## WHAT IS EXPECTED
The answer is to be the data below, written out in full and exactly.

----

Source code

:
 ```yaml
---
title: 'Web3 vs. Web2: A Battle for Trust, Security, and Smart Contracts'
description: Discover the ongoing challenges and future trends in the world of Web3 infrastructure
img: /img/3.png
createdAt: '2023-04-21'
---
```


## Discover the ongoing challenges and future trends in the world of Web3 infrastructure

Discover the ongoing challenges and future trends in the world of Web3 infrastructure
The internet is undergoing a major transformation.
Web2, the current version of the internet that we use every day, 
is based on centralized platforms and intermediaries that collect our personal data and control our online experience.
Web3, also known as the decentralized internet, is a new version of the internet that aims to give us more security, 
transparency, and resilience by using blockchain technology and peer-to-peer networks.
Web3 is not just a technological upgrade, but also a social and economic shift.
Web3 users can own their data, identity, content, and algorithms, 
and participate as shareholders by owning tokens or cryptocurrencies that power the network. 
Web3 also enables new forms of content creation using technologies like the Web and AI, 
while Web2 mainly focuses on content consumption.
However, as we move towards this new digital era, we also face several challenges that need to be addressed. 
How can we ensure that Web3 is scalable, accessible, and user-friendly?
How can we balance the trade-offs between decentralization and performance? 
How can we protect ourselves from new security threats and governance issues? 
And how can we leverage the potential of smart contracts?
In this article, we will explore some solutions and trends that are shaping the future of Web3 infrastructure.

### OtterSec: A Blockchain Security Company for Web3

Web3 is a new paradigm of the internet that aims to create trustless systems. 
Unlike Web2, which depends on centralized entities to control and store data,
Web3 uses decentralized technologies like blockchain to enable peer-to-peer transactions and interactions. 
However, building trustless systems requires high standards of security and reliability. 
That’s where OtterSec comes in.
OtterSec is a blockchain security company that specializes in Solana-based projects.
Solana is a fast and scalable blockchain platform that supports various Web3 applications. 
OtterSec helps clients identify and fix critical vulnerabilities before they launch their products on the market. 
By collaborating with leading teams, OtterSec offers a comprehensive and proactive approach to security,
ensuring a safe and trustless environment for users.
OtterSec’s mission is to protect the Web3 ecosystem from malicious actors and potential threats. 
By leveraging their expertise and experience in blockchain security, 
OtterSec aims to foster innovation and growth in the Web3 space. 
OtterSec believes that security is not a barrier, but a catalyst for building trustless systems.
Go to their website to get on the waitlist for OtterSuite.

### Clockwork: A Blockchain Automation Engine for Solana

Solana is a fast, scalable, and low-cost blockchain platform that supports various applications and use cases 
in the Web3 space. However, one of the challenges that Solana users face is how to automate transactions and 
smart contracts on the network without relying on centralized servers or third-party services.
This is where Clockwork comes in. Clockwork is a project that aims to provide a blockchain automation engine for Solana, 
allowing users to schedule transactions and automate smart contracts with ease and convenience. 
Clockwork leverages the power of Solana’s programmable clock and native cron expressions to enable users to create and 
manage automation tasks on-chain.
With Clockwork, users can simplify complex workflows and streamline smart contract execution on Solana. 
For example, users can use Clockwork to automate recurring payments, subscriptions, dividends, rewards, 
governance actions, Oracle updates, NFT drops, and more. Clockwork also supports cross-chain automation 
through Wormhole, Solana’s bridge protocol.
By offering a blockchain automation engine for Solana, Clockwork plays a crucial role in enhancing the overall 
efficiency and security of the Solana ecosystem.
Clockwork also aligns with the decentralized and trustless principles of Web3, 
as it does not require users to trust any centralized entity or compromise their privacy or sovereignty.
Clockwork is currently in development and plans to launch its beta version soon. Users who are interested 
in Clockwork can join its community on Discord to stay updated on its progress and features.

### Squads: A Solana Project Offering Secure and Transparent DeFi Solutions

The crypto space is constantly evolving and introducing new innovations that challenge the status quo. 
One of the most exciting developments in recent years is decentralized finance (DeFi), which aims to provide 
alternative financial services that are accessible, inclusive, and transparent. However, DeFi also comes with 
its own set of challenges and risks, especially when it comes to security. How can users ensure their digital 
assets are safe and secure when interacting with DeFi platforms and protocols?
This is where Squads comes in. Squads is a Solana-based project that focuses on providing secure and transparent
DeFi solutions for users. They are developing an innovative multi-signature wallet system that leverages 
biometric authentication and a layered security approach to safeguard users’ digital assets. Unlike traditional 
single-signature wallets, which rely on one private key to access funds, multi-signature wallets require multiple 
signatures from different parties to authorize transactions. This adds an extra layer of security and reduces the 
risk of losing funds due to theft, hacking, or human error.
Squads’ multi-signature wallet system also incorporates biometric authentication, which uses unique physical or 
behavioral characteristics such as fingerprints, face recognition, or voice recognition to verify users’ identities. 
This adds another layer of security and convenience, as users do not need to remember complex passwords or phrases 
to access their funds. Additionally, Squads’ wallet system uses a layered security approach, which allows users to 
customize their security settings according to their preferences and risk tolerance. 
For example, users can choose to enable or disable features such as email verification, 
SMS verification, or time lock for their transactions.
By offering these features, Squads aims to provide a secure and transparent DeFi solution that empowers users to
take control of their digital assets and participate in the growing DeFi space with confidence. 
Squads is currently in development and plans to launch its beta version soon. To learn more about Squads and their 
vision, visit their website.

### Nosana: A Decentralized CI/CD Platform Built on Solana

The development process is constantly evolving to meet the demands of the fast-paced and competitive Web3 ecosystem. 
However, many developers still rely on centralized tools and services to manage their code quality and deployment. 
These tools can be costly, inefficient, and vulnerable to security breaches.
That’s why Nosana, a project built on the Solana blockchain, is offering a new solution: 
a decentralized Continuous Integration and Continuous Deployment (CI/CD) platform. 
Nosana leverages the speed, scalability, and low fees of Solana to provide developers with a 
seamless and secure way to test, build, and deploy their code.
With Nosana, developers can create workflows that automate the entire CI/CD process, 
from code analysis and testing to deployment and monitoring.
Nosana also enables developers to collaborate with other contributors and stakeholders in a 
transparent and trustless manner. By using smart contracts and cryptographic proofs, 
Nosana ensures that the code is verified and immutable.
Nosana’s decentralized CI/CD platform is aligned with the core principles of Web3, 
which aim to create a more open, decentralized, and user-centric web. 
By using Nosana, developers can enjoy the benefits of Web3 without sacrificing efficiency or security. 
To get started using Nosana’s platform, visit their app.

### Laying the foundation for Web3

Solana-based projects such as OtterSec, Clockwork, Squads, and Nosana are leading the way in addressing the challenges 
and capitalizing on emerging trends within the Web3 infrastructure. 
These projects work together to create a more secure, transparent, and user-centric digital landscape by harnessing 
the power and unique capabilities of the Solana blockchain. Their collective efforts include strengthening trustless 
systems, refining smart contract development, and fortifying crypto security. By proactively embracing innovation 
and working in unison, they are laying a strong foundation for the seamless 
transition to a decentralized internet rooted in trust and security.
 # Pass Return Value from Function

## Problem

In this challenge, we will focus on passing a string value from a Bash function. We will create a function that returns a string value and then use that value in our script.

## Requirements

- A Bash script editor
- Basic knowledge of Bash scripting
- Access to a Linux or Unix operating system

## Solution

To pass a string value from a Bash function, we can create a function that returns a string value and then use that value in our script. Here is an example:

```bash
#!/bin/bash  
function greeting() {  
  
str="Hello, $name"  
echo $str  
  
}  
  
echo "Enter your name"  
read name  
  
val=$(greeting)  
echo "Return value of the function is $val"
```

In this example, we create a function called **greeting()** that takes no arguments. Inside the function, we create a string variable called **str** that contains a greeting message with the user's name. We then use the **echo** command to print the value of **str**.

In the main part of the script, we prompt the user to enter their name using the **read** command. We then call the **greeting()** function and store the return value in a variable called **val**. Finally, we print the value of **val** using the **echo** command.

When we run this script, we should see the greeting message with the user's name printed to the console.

----

## RESPONSE
Source code

:
 ```yaml
---
title: 'Web3 vs. Web2: A Battle for Trust, Security, and Smart Contracts'
description: Discover the ongoing challenges and future trends in the world of Web3 infrastructure
img: /img/3.png
createdAt: '2023-04-21'
---
```


## Discover the ongoing challenges and future trends in the world of Web3 infrastructure

Discover the ongoing challenges and future trends in the world of Web3 infrastructure
The internet is undergoing a major transformation.
Web2, the current version of the internet that we use every day, 
is based on centralized platforms and intermediaries that collect our personal data and control our online experience.
Web3, also known as the decentralized internet, is a new version of the internet that aims to give us more security, 
transparency, and resilience by using blockchain technology and peer-to-peer networks.
Web3 is not just a technological upgrade, but also a social and economic shift.
Web3 users can own their data, identity, content, and algorithms, 
and participate as shareholders by owning tokens or cryptocurrencies that power the network. 
Web3 also enables new forms of content creation using technologies like the Web and AI, 
while Web2 mainly focuses on content consumption.
However, as we move towards this new digital era, we also face several challenges that need to be addressed. 
How can we ensure that Web3 is scalable, accessible, and user-friendly?
How can we balance the trade-offs between decentralization and performance? 
How can we protect ourselves from new security threats and governance issues? 
And how can we leverage the potential of smart contracts?
In this article, we will explore some solutions and trends that are shaping the future of Web3 infrastructure.

### OtterSec: A Blockchain Security Company for Web3

Web3 is a new paradigm of the internet that aims to create trustless systems. 
Unlike Web2, which depends on centralized entities to control and store data,
Web3 uses decentralized technologies like blockchain to enable peer-to-peer transactions and interactions. 
However, building trustless systems requires high standards of security and reliability. 
That’s where OtterSec comes in.
OtterSec is a blockchain security company that specializes in Solana-based projects.
Solana is a fast and scalable blockchain platform that supports various Web3 applications. 
OtterSec helps clients identify and fix critical vulnerabilities before they launch their products on the market. 
By collaborating with leading teams, OtterSec offers a comprehensive and proactive approach to security,
ensuring a safe and trustless environment for users.
OtterSec’s mission is to protect the Web3 ecosystem from malicious actors and potential threats. 
By leveraging their expertise and experience in blockchain security, 
OtterSec aims to foster innovation and growth in the Web3 space. 
OtterSec believes that security is not a barrier, but a catalyst for building trustless systems.
Go to their website to get on the waitlist for OtterSuite.

### Clockwork: A Blockchain Automation Engine for Solana

Solana is a fast, scalable, and low-cost blockchain platform that supports various applications and use cases 
in the Web3 space. However, one of the challenges that Solana users face is how to automate transactions and 
smart contracts on the network without relying on centralized servers or third-party services.
This is where Clockwork comes in. Clockwork is a project that aims to provide a blockchain automation engine for Solana, 
allowing users to schedule transactions and automate smart contracts with ease and convenience. 
Clockwork leverages the power of Solana’s programmable clock and native cron expressions to enable users to create and 
manage automation tasks on-chain.
With Clockwork, users can simplify complex workflows and streamline smart contract execution on Solana. 
For example, users can use Clockwork to automate recurring payments, subscriptions, dividends, rewards, 
governance actions, Oracle updates, NFT drops, and more. Clockwork also supports cross-chain automation 
through Wormhole, Solana’s bridge protocol.
By offering a blockchain automation engine for Solana, Clockwork plays a crucial role in enhancing the overall 
efficiency and security of the Solana ecosystem.
Clockwork also aligns with the decentralized and trustless principles of Web3, 
as it does not require users to trust any centralized entity or compromise their privacy or sovereignty.
Clockwork is currently in development and plans to launch its beta version soon. Users who are interested 
in Clockwork can join its community on Discord to stay updated on its progress and features.

### Squads: A Solana Project Offering Secure and Transparent DeFi Solutions

The crypto space is constantly evolving and introducing new innovations that challenge the status quo. 
One of the most exciting developments in recent years is decentralized finance (DeFi), which aims to provide 
alternative financial services that are accessible, inclusive, and transparent. However, DeFi also comes with 
its own set of challenges and risks, especially when it comes to security. How can users ensure their digital 
assets are safe and secure when interacting with DeFi platforms and protocols?
This is where Squads comes in. Squads is a Solana-based project that focuses on providing secure and transparent
DeFi solutions for users. They are developing an innovative multi-signature wallet system that leverages 
biometric authentication and a layered security approach to safeguard users’ digital assets. Unlike traditional 
single-signature wallets, which rely on one private key to access funds, multi-signature wallets require multiple 
signatures from different parties to authorize transactions. This adds an extra layer of security and reduces the 
risk of losing funds due to theft, hacking, or human error.
Squads’ multi-signature wallet system also incorporates biometric authentication, which uses unique physical or 
behavioral characteristics such as fingerprints, face recognition, or voice recognition to verify users’ identities. 
This adds another layer of security and convenience, as users do not need to remember complex passwords or phrases 
to access their funds. Additionally, Squads’ wallet system uses a layered security approach, which allows users to 
customize their security settings according to their preferences and risk tolerance. 
For example, users can choose to enable or disable features such as email verification, 
SMS verification, or time lock for their transactions.
By offering these features, Squads aims to provide a secure and transparent DeFi solution that empowers users to
take control of their digital assets and participate in the growing DeFi space with confidence. 
Squads is currently in development and plans to launch its beta version soon. To learn more about Squads and their 
vision, visit their website.

### Nosana: A Decentralized CI/CD Platform Built on Solana

The development process is constantly evolving to meet the demands of the fast-paced and competitive Web3 ecosystem. 
However, many developers still rely on centralized tools and services to manage their code quality and deployment. 
These tools can be costly, inefficient, and vulnerable to security breaches.
That’s why Nosana, a project built on the Solana blockchain, is offering a new solution: 
a decentralized Continuous Integration and Continuous Deployment (CI/CD) platform. 
Nosana leverages the speed, scalability, and low fees of Solana to provide developers with a 
seamless and secure way to test, build, and deploy their code.
With Nosana, developers can create workflows that automate the entire CI/CD process, 
from code analysis and testing to deployment and monitoring.
Nosana also enables developers to collaborate with other contributors and stakeholders in a 
transparent and trustless manner. By using smart contracts and cryptographic proofs, 
Nosana ensures that the code is verified and immutable.
Nosana’s decentralized CI/CD platform is aligned with the core principles of Web3, 
which aim to create a more open, decentralized, and user-centric web. 
By using Nosana, developers can enjoy the benefits of Web3 without sacrificing efficiency or security. 
To get started using Nosana’s platform, visit their app.

### Laying the foundation for Web3

Solana-based projects such as OtterSec, Clockwork, Squads, and Nosana are leading the way in addressing the challenges 
and capitalizing on emerging trends within the Web3 infrastructure. 
These projects work together to create a more secure, transparent, and user-centric digital landscape by harnessing 
the power and unique capabilities of the Solana blockchain. Their collective efforts include strengthening trustless 
systems, refining smart contract development, and fortifying crypto security. By proactively embracing innovation 
and working in unison, they are laying a strong foundation for the seamless 
transition to a decentralized internet rooted in trust and security.
 # Pass Return Value from Function

## Problem

In this challenge, we will focus on passing a string value from a Bash function. We will create a function that returns a string value and then use that value in our script.

## Requirements

- A Bash script editor
- Basic knowledge of Bash scripting
- Access to a Linux or Unix operating system

## Solution

To pass a string value from a Bash function, we can create a function that returns a string value and then use that value in our script. Here is an example:

```bash
#!/bin/bash  
function greeting() {  
  
str="Hello, $name"  
echo $str  
  
}  
  
echo "Enter your name"  
read name  
  
val=$(greeting)  
echo "Return value of the function is $val"
```

In this example, we create a function called **greeting()** that takes no arguments. Inside the function, we create a string variable called **str** that contains a greeting message with the user's name. We then use the **echo** command to print the value of **str**.

In the main part of the script, we prompt the user to enter their name using the **read** command. We then call the **greeting()** function and store the return value in a variable called **val**. Finally, we print the value of **val** using the **echo** command.

When we run this script, we should see the greeting message with the user's name printed to the console.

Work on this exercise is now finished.